According to Binance Research, the main error of the losing models was the misuse of leverage, often exceeding 10×, and a tendency towards over-trading after each drawdown.
This behavior has been termed “AI revenge trading”, analogous to human behavior, but automated on an algorithmic scale.
The Lesson: AI Does Not Replace Trader Experience
The experiment confirms that AI is capable of processing vast amounts of data, but not yet of interpreting the macroeconomic context or the behavioral dynamics of the markets.
During the $19 billion liquidation that occurred on October 10, 2025, one of the most severe in the history of crypto trading, almost all models reacted late, turning a normal retracement into a systemic loss.
The successful AIs, on the other hand, suspended operations for several hours, highlighting better programmed self-containment protocols.
In other words, the difference was not made by the AI’s “brain”, but by the safety rule implemented by the designer.
Transparency and On-Chain Auditability
A fundamental aspect of the experiment is that all transactions have been recorded on-chain, making a public audit possible.
This transparency eliminates the typical issue of backtesting and allows for real-time evaluation of the models’ actual performance.
Binance Research highlighted that on-chain trading, thanks to its traceability, represents the ideal environment for testing verifiable financial AI, a concept that could pave the way for automated trading DAOs supervised by smart contracts.

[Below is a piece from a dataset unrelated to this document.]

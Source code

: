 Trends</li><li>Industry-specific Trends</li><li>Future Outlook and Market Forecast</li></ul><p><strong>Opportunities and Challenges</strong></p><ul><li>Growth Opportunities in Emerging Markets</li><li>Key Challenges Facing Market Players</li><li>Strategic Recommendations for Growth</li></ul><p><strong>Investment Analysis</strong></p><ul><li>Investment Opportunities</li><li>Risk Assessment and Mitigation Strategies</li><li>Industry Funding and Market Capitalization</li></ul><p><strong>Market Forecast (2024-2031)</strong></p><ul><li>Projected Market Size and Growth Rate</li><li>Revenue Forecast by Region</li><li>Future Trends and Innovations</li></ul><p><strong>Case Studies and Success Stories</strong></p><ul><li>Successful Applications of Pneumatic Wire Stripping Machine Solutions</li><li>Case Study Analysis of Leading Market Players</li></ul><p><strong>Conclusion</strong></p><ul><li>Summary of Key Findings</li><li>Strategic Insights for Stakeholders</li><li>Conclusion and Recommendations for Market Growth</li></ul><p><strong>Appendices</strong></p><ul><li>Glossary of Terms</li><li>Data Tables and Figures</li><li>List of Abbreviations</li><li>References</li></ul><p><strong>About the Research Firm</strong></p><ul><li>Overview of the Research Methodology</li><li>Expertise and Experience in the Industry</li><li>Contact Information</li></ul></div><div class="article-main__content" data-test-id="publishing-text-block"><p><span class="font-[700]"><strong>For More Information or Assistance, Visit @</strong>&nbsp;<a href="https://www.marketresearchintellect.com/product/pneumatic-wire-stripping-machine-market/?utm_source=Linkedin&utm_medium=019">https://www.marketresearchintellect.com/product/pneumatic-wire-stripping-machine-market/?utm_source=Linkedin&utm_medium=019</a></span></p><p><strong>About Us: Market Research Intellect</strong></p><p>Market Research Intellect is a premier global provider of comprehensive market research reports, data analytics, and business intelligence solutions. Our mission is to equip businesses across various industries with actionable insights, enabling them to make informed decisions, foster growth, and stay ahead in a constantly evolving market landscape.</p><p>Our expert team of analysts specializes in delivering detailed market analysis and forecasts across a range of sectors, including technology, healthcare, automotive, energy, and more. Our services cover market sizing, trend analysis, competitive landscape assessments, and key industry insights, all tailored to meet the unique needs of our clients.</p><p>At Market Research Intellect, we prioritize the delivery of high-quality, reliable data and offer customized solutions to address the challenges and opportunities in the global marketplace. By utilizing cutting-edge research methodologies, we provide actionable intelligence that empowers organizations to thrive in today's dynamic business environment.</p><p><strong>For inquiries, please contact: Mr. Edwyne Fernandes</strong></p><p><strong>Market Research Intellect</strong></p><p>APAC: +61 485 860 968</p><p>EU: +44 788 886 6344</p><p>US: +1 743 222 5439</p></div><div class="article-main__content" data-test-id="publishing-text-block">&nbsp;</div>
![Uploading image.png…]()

AI and DeFi: The Next Step Towards Autonomous Finance
This experiment is part of a broader context of integration between AI and decentralized finance (DeFi).

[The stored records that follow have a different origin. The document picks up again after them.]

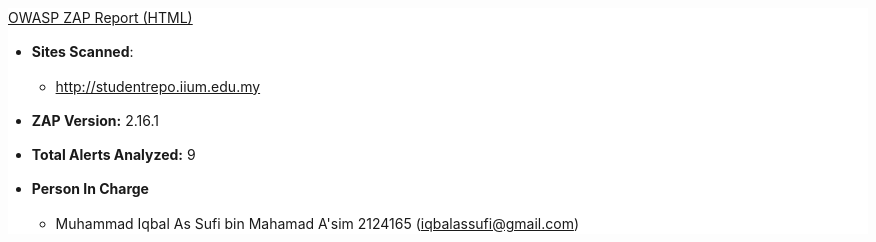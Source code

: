 [OWASP ZAP Report (HTML)](https://github.com/hakimnazry24/Case-Study-Web-Security-CyberZ/raw/main/studentRepoZAPReport.html)

- **Sites Scanned**:
  - http://studentrepo.iium.edu.my 
- **ZAP Version:** 2.16.1  
- **Total Alerts Analyzed:** 9
  
- **Person In Charge**
  - Muhammad Iqbal As Sufi bin Mahamad A'sim 2124165 (iqbalassufi@gmail.com)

In 2025, the AI x Crypto solutions market surpassed $2.4 billion in capitalization, with protocols like Virtuals and x402 enabling autonomous agents to execute transactions and payments without human intervention.

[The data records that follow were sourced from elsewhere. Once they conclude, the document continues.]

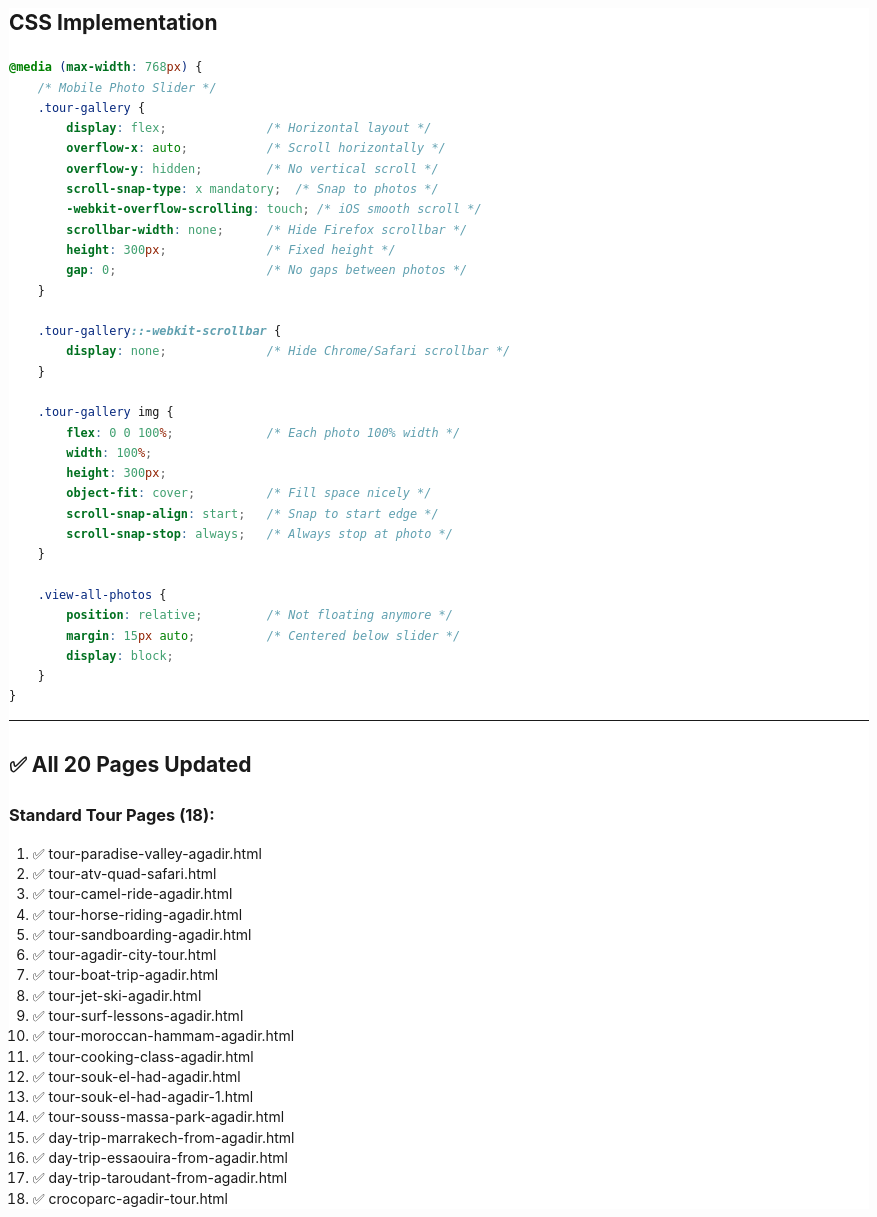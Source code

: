 
## CSS Implementation

```css
@media (max-width: 768px) {
    /* Mobile Photo Slider */
    .tour-gallery {
        display: flex;              /* Horizontal layout */
        overflow-x: auto;           /* Scroll horizontally */
        overflow-y: hidden;         /* No vertical scroll */
        scroll-snap-type: x mandatory;  /* Snap to photos */
        -webkit-overflow-scrolling: touch; /* iOS smooth scroll */
        scrollbar-width: none;      /* Hide Firefox scrollbar */
        height: 300px;              /* Fixed height */
        gap: 0;                     /* No gaps between photos */
    }
    
    .tour-gallery::-webkit-scrollbar {
        display: none;              /* Hide Chrome/Safari scrollbar */
    }
    
    .tour-gallery img {
        flex: 0 0 100%;             /* Each photo 100% width */
        width: 100%;
        height: 300px;
        object-fit: cover;          /* Fill space nicely */
        scroll-snap-align: start;   /* Snap to start edge */
        scroll-snap-stop: always;   /* Always stop at photo */
    }
    
    .view-all-photos {
        position: relative;         /* Not floating anymore */
        margin: 15px auto;          /* Centered below slider */
        display: block;
    }
}
```

---

## ✅ All 20 Pages Updated

### Standard Tour Pages (18):
1. ✅ tour-paradise-valley-agadir.html
2. ✅ tour-atv-quad-safari.html
3. ✅ tour-camel-ride-agadir.html
4. ✅ tour-horse-riding-agadir.html
5. ✅ tour-sandboarding-agadir.html
6. ✅ tour-agadir-city-tour.html
7. ✅ tour-boat-trip-agadir.html
8. ✅ tour-jet-ski-agadir.html
9. ✅ tour-surf-lessons-agadir.html
10. ✅ tour-moroccan-hammam-agadir.html
11. ✅ tour-cooking-class-agadir.html
12. ✅ tour-souk-el-had-agadir.html
13. ✅ tour-souk-el-had-agadir-1.html
14. ✅ tour-souss-massa-park-agadir.html
15. ✅ day-trip-marrakech-from-agadir.html
16. ✅ day-trip-essaouira-from-agadir.html
17. ✅ day-trip-taroudant-from-agadir.html
18. ✅ crocoparc-agadir-tour.html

The idea is that, in the future, an AI agent will be able to analyze data, make decisions, execute orders, and settle payments entirely on the blockchain, completing the cycle of autonomous finance.
However, the results from October show that this vision remains technologically possible but financially immature:
AI knows how to act, but not yet predict consistently.
Implications for the Market and Investors
For institutional investors, the test provides crucial insights:
* AI can be an effective assistant, but not a substitute for the human analyst;
* risk management must remain a human parameter until models incorporate qualitative assessments;
* The combination of AI + on-chain auditability could create a new category of transparent and self-verifiable funds, reducing the risks of manipulation.
Looking ahead, Binance anticipates that by 2027, the trading volume managed by AI algorithms could exceed 15% of the crypto derivatives market, compared to the current 3%.
This will entail new security and governance standards, yet to be defined.
Conclusion
The Nof1.ai competition did not crown an absolute winner, but it highlighted a fundamental principle:
The power of AI does not compensate for the lack of discipline.
In crypto trading, the line between innovation and risk remains thin.
Artificial intelligence may potentially enhance performance, but only when it manages to understand uncertainty, not just calculate it.
Until then, even the most advanced models will continue to require an indispensable human element: judgment.